> TASK INSTRUCTIONS
Start at the line below containing "## About this website" and stop at the line containing "- &#127891; [Education](http://127.0.0.1:4000/education/)". Repeat every line of that stretch exactly, and nothing outside it.

Stored data
# # # # # # #

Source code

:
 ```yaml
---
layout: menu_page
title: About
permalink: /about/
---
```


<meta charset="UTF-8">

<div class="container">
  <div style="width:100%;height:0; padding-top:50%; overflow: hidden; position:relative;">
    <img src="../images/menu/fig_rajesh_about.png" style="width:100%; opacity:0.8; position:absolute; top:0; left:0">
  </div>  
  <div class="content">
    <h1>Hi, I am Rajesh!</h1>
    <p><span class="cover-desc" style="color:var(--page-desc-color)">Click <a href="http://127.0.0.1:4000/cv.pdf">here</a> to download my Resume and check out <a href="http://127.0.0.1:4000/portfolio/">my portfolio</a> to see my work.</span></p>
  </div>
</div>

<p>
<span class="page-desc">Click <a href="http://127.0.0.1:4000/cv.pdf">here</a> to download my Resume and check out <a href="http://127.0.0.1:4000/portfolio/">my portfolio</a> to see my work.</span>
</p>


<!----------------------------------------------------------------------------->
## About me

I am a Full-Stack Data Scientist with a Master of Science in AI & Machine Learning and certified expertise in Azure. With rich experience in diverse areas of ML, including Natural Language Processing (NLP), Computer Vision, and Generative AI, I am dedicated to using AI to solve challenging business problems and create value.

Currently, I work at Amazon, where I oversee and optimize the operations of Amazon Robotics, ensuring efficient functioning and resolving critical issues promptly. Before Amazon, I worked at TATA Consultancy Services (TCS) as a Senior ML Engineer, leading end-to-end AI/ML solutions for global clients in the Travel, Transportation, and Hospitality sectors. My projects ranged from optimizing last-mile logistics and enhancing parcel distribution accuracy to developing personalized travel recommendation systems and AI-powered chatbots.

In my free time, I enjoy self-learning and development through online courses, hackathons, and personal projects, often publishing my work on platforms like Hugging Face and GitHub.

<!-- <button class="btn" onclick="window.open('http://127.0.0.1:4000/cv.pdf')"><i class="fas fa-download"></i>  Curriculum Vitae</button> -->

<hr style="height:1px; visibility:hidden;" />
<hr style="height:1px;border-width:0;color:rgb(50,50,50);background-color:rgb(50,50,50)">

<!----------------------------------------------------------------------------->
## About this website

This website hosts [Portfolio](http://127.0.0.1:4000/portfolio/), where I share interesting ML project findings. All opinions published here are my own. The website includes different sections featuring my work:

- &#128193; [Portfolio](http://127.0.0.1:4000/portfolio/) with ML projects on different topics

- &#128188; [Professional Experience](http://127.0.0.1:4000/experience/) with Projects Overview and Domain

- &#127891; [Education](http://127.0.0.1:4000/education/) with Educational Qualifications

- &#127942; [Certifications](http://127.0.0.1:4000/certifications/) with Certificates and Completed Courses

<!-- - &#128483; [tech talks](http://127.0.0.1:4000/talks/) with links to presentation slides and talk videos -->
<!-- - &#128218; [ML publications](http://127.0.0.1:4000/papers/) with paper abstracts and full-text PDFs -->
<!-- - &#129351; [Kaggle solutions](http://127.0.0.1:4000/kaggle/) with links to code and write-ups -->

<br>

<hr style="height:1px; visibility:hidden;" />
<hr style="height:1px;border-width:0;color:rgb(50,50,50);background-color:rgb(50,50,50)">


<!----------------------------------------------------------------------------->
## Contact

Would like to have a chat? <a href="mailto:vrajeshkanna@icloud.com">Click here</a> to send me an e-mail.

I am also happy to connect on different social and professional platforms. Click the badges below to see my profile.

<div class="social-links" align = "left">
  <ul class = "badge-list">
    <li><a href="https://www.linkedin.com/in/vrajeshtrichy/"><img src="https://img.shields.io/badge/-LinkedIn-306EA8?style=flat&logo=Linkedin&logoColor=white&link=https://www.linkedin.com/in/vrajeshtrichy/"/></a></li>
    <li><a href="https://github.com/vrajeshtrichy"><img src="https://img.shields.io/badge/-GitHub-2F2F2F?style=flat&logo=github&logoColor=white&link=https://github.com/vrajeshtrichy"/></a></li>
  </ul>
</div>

# # # # # # #

> RESPONSE BOX
## About this website

This website hosts [Portfolio](http://127.0.0.1:4000/portfolio/), where I share interesting ML project findings. All opinions published here are my own. The website includes different sections featuring my work:

- &#128193; [Portfolio](http://127.0.0.1:4000/portfolio/) with ML projects on different topics

- &#128188; [Professional Experience](http://127.0.0.1:4000/experience/) with Projects Overview and Domain

- &#127891; [Education](http://127.0.0.1:4000/education/) with Educational Qualifications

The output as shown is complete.